Dan ketentuan sanksi dan pidananya diatur dalam Pasal 80 UU No. 35 tahun 2014
tentang Perubahan UU No. 23 tahun 2002 tentang Perlindungan Anak:

(1) Setiap Orang yang melanggar ketentuan sebagaimana dimaksud


dalam Pasal 76C, dipidana dengan pidana penjara paling lama 3
(tiga) tahun 6 (enam) bulan dan/atau denda paling banyak
Rp72.000.000,00 (tujuh puluh dua juta rupiah).

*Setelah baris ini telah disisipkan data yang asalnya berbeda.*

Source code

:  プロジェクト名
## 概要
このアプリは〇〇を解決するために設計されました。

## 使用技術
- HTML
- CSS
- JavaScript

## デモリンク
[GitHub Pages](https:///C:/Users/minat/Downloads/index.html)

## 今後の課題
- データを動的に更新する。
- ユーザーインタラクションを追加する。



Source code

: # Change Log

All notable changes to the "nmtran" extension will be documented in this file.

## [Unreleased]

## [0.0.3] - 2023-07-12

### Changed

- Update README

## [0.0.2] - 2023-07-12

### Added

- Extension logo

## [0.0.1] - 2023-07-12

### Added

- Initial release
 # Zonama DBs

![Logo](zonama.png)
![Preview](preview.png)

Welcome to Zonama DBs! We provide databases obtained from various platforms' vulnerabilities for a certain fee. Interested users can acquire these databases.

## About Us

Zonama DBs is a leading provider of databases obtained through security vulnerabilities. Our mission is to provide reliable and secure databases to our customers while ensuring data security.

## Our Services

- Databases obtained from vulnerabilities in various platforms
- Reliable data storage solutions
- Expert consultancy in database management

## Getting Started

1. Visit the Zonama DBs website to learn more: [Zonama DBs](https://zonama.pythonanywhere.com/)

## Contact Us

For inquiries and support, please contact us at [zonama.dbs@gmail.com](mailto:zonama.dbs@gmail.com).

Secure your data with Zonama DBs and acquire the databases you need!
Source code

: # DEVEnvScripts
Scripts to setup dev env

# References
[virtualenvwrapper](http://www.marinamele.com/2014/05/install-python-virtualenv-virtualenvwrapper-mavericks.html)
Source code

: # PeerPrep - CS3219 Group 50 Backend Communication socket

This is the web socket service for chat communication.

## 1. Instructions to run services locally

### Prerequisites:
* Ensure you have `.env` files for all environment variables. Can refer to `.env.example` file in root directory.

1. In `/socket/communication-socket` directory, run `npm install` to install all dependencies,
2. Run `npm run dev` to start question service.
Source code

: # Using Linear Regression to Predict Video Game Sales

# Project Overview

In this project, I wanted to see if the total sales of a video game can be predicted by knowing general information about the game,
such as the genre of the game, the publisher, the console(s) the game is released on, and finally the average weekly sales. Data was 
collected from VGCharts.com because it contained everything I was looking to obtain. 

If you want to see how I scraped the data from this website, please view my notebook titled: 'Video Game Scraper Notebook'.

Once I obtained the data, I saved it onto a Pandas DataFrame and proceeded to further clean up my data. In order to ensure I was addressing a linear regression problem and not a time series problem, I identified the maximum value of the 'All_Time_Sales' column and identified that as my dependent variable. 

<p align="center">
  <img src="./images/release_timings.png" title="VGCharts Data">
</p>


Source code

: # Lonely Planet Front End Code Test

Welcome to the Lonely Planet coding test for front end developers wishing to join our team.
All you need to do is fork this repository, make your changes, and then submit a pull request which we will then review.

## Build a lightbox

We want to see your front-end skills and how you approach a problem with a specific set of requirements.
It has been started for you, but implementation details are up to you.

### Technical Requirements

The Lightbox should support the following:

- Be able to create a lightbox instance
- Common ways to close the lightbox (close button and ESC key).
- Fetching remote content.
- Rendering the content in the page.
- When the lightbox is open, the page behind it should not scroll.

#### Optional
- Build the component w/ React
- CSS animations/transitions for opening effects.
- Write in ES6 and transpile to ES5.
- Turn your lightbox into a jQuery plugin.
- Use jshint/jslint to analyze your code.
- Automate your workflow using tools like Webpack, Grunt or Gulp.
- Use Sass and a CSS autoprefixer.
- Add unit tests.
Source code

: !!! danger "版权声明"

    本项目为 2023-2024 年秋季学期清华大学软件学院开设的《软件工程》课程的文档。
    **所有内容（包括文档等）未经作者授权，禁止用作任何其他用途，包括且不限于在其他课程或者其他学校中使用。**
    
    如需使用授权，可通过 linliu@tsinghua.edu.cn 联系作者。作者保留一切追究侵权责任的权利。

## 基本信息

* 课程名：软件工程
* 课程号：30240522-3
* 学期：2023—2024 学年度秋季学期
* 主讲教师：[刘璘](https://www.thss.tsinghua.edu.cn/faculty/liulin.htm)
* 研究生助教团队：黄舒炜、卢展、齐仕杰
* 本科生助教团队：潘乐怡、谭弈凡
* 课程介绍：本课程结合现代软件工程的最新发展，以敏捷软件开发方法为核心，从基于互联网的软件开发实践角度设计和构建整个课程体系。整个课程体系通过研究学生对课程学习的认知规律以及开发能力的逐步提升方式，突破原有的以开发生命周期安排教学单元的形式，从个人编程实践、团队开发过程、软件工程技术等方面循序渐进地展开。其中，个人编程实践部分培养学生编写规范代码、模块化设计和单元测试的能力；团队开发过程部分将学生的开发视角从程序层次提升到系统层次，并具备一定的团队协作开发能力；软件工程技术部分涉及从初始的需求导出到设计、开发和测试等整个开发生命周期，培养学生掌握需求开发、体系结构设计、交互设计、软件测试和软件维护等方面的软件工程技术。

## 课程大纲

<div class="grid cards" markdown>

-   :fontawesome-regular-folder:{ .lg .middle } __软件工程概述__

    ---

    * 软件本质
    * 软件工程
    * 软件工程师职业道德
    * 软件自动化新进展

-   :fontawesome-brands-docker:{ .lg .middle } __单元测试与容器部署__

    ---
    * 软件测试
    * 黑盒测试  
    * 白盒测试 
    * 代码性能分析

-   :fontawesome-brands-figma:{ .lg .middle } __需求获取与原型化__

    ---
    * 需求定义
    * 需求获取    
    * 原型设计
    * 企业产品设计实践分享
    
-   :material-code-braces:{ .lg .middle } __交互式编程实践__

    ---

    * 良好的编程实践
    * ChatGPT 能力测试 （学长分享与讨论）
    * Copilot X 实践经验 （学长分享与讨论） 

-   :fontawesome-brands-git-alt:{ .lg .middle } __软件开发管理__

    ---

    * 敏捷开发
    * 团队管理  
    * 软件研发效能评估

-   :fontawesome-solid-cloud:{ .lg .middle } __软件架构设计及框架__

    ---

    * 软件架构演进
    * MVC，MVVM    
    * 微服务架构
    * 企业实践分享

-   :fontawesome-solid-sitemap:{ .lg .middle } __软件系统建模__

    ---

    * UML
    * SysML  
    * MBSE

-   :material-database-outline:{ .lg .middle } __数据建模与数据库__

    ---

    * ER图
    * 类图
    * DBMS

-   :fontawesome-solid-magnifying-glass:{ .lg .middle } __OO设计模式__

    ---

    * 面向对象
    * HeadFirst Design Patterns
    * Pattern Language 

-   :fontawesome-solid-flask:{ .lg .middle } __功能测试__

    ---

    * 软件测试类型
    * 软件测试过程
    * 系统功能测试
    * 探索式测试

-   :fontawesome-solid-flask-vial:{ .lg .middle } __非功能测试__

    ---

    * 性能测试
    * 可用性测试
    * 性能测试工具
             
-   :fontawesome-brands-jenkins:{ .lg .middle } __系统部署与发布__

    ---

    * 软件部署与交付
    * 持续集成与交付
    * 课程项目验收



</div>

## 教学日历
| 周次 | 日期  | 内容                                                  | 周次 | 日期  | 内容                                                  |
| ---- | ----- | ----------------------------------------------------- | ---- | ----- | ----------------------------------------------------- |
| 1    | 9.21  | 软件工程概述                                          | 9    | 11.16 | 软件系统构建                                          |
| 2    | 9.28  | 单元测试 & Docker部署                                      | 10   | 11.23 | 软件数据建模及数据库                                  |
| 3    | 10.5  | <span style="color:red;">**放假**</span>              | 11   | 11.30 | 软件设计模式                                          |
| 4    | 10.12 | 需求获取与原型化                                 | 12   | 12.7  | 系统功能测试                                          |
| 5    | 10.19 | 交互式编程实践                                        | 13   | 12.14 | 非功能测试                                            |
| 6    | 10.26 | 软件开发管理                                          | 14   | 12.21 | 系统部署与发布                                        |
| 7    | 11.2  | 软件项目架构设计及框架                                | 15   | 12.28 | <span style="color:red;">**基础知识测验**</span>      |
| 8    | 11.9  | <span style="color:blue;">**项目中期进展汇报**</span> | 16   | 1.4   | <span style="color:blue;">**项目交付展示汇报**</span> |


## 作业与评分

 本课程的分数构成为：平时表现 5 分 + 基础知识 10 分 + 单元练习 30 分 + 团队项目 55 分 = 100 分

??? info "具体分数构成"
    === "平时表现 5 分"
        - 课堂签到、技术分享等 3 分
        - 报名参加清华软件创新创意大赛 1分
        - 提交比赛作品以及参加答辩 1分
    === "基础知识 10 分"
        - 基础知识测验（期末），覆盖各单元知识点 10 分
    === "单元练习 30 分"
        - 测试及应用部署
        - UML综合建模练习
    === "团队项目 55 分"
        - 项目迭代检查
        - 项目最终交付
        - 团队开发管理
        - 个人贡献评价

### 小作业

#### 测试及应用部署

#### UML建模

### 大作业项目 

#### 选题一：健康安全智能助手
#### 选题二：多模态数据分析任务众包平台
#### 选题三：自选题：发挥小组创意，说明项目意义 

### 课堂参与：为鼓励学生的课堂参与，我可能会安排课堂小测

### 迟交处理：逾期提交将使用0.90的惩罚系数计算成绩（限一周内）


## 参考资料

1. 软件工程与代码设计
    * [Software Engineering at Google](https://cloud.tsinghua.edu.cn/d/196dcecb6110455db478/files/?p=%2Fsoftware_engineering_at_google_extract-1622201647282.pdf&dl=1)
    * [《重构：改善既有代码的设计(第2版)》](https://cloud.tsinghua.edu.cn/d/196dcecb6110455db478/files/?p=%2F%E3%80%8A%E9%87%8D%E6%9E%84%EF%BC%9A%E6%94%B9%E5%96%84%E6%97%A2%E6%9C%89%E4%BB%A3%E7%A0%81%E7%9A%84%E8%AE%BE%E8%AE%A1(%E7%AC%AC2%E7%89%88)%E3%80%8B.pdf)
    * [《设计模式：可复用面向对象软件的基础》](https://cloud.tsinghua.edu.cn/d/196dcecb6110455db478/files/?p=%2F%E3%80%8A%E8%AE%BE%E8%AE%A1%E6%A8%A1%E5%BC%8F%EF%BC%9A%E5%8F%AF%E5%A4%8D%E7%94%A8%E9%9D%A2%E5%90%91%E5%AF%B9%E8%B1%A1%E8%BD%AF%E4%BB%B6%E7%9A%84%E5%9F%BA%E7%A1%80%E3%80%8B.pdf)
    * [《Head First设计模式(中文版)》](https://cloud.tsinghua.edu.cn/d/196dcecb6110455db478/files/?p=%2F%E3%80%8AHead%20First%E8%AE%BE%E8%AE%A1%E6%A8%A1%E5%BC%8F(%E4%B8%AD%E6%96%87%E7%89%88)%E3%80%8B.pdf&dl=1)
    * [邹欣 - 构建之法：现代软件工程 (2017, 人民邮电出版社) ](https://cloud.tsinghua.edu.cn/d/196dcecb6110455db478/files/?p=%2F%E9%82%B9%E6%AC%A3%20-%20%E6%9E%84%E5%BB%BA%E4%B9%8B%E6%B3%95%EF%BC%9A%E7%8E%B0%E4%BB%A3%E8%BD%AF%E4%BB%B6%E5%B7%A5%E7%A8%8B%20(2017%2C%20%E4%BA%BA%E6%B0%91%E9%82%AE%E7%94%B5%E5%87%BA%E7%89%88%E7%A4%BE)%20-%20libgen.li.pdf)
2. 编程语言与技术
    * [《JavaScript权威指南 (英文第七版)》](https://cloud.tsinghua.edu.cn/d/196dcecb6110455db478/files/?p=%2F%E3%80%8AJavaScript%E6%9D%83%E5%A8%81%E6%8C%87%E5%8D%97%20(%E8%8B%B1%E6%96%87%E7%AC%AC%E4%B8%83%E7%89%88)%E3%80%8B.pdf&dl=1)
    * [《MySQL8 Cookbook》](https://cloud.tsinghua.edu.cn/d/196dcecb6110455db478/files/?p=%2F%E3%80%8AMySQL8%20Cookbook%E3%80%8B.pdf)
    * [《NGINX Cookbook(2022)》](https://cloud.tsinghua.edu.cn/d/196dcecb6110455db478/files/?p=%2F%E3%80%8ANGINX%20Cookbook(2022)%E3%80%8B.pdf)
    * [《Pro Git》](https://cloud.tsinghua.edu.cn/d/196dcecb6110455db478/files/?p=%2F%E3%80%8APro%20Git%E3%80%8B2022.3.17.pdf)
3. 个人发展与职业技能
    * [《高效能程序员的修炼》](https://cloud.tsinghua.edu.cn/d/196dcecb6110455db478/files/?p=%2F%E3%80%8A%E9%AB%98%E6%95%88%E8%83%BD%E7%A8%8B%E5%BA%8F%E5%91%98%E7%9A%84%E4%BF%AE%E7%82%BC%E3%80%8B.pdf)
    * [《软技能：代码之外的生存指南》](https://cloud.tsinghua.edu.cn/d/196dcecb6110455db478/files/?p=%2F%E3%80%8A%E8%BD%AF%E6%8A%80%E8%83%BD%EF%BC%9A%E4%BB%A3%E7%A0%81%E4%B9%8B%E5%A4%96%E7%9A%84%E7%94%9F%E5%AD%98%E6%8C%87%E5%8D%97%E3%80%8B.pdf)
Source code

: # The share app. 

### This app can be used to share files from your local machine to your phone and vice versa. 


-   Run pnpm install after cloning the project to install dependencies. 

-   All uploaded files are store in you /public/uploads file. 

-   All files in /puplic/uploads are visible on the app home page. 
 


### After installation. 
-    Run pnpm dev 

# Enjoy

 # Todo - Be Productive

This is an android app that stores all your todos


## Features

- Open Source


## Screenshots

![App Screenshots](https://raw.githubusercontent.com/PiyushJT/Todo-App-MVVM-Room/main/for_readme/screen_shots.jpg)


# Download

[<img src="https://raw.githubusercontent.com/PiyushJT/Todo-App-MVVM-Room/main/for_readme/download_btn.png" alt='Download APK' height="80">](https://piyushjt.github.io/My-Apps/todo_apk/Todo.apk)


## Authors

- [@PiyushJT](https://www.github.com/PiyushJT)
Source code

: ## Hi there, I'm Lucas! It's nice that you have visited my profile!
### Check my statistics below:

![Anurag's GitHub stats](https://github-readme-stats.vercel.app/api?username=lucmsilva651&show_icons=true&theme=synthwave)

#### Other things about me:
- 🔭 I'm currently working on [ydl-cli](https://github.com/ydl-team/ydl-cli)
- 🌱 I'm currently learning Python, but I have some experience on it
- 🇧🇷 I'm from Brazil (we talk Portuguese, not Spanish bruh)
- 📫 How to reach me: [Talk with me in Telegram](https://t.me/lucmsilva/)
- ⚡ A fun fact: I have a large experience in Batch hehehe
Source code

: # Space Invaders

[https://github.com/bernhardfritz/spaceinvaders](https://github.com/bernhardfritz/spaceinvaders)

(2) Dalam hal Anak sebagaimana dimaksud pada ayat (1) luka berat,
maka pelaku dipidana dengan pidana penjara paling lama 5 (lima)
tahun dan/atau denda paling banyak Rp100.000.000,00 (seratus juta
rupiah).

(3) Dalam hal Anak sebagaimana dimaksud pada ayat (2) mati, maka
pelaku dipidana dengan pidana penjara paling lama 15 (lima belas)
tahun dan/atau denda paling banyak Rp3.000.000.000,00 (tiga miliar
rupiah).

2
(4) Pidana ditambah sepertiga dari ketentuan sebagaimana dimaksud
pada ayat (1), ayat (2), dan ayat apabila yang melakukan
penganiayaan tersebut Orang Tuanya.

Rumusan Masalah:

1. Apa faktor yang menyebabkan kekerasan terhadap anak yang lahir dari
pernikahan dini?
2. Apa upaya yang dapat dilakukan untuk mencegah kekerasan terhadap anak
yang lahir dari pernikahan dini?

Solusi:

1. Berdasarkan kasus NI, menurut saya ada 2 faktor yang menyebabkan


terjadinya kekerasan terhadap anak. Faktor yang pertama, adalah kesulitan
ekonomi yang dihadapi oleh NI. Pekerjaan yang dilakukan dengan
pemasukan yang tidak seberapa turut mempengaruhi kondisi diri NI,
ditambah lagi dengan keharusan mengasuh ketiga anak sendiri tanpa
bantuan dari suami. Faktor yang kedua, adalah karena terjadinya
pernikahan dini itu sendiri. Usia anak pertama NI adalah 7 tahun, yang
berarti NI melahirkan anak pertamanya pada usia 16 tahun. Pernikahan
bisa jadi terjadi saat NI masih berusia 15 tahun. Belum siapnya mental NI
untuk menjadi ibu menurut saya menjadi faktor yang sangat berpengaruh
dalam terjadinya kekerasan.

2. Menurut saya, setelah melihat kedua faktor penyebab terjadinya


kekerasan, ada beberapa upaya yang dapat dilakukan. Yang pertama, yakni
memperbaharui regulasi / aturan yang berkaitan dengan usia minimal
pernikahan. Karena, dengan betul-betul mempertimbangkan usia dan
perkembangan diri seseorang untuk menikah, tentu pernikahan akan
dilakukan oleh mereka yang siap secara usia maupun mental, yang tentu

3
saja akan mengurangi kekerasan terhadap anak, karena mental orang tua
memang telah siap. Yang kedua, perlunya ada kesadaran bagi orang tua,
masyarakat, dan siapa saja bahwa perilaku terhadap anak turut
mempengaruhi tumbuh kembang anak. Yang terakhir, adanya kepekaan
masyarakat tatkala melihat atau mencurigai tindakan kekerasan kepada
anak. Melakukan pelaporan ke Dinas Sosial atau lembaga terkait juga
dapat dilakukan apabila merasa tidak berkapasitas untuk melakukan
sendiri pencegahan atau penyelamatan kepada anak korban kekerasan.